From the efficacy of masks (which scientists used to say did nothing and later swore by), to the Wuhan lab leak theory (which they first called a baseless conspiracy theory and later said seemed likely) and the masking of children in schools (which they first said was unnecessary and later introduced), there have been endless u-turns in the scientific consensus over the past 2 years.

So for governments to clamp down on this or that theory and dub it “criminal” simply because they don’t currently agree with it is a serious overreaction and infringement on free debate.

Here at Gript we covered how during the pandemic the HSE was running around falsely labeling numerous posts as “disinformation” on social media, including articles from the New York TImes and an associate editor for the British Medical Journal, early reports that the AZ and J&J jabs could be linked to blood clots (which we now know was true) and even posts which included no medical claims whatsoever but which expressed critical views about certain high-ranking medical individuals or academics.

EXCLUSIVE: The HSE has gone far beyond reporting misinformation

We’ve even had Irish politicians calling for certain protests against the government to be outright banned.

It’s at least arguable that some Western states are weaponising these laws and policies to crush speech they don’t like.
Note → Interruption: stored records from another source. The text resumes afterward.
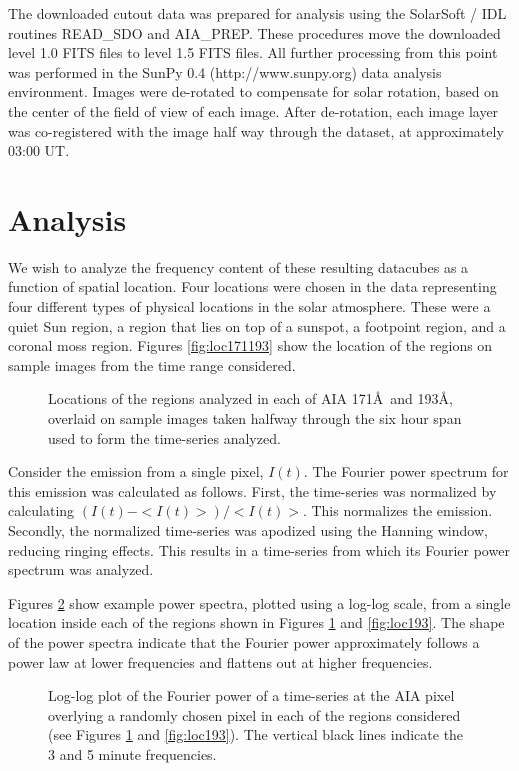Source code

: \documentclass[preprint]{../aastex52/aastex}
\begin{document}
The downloaded cutout data was prepared for analysis using the
SolarSoft / IDL routines READ\_SDO and AIA\_PREP.  These procedures
move the downloaded level 1.0 FITS files to level 1.5 FITS files.  All
further processing from this point was performed in the SunPy 0.4
(http://www.sunpy.org) data analysis environment.  Images were
de-rotated to compensate for solar rotation, based on the center of
the field of view of each image.  After de-rotation, each image layer
was co-registered with the image half way through the dataset, at
approximately 03:00 UT.

\section{Analysis}\label{sec:anal}
We wish to analyze the frequency content of these resulting datacubes
as a function of spatial location.  Four locations were chosen in the
data representing four different types of physical locations in the
solar atmosphere.  These were a quiet Sun region, a region that lies
on top of a sunspot, a footpoint region, and a coronal moss region.
Figures \ref{fig:loc171193} show the location of the regions on sample
images from the time range considered.

\begin{figure}
\label{fig:loc171}
\caption{Locations of the regions analyzed in each of AIA 171\AA\ and
  193\AA, overlaid on sample images taken halfway through the six hour
  span used to form the time-series analyzed.}
\end{figure}

Consider the emission from a single pixel, $I(t)$.  The Fourier power
spectrum for this emission was calculated as follows.  First, the
time-series was normalized by calculating $(I(t) - <I(t)>)/<I(t)>$.
This normalizes the emission.  Secondly, the normalized time-series
was apodized using the Hanning window, reducing ringing effects.  This
results in a time-series from which its Fourier power spectrum was
analyzed. 

Figures \ref{fig:compare171193} show example power spectra, plotted using
a log-log scale, from a single location inside each of the regions
shown in Figures \ref{fig:loc171} and \ref{fig:loc193}.  The shape of
the power spectra indicate that the Fourier power approximately
follows a power law at lower frequencies and flattens out at higher
frequencies.

\begin{figure}
\label{fig:compare171193}
\caption{Log-log plot of the Fourier power of a time-series at the AIA
  pixel overlying a randomly chosen pixel in each of the regions
  considered (see Figures \protect\ref{fig:loc171} and
  \protect\ref{fig:loc193}).  The vertical black lines indicate the 3
  and 5 minute frequencies.}
\end{figure}
\end{document}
Which is exactly what we are complaining that the CCP is doing.

None of this is to exonerate China or let them off the hook – far from it, they’re one of the biggest threats to world freedom in existence today. They urgently need to be held to account.

The point is, quite simply, that the West has squandered our moral high ground and credibility in this area. We have given despotic foreign regimes no reason to listen to our moral preaching.

We seem to have adopted a “Do as I say, not as I do” attitude, where we expect 3rd world dictators like the Kim Jong Uns of this world to respect the rights of their citizens, while ignoring those rights at home for our own.

The next time Xi, or Putin, or Erdogan, or some other strongman gets a telling off from the international community for censoring dissent, what’s to stop them from turning around and saying “Well you lot did it. You Westerners arrest people for saying men can’t get pregnant. Why can’t we arrest people for insulting Communism, or Islam, or whatever other ideology we want?”

And what would we say to that in reply exactly? We have no real comeback at the end of the day. We haven’t got a leg to stand on, and we have Western governments to thank for that.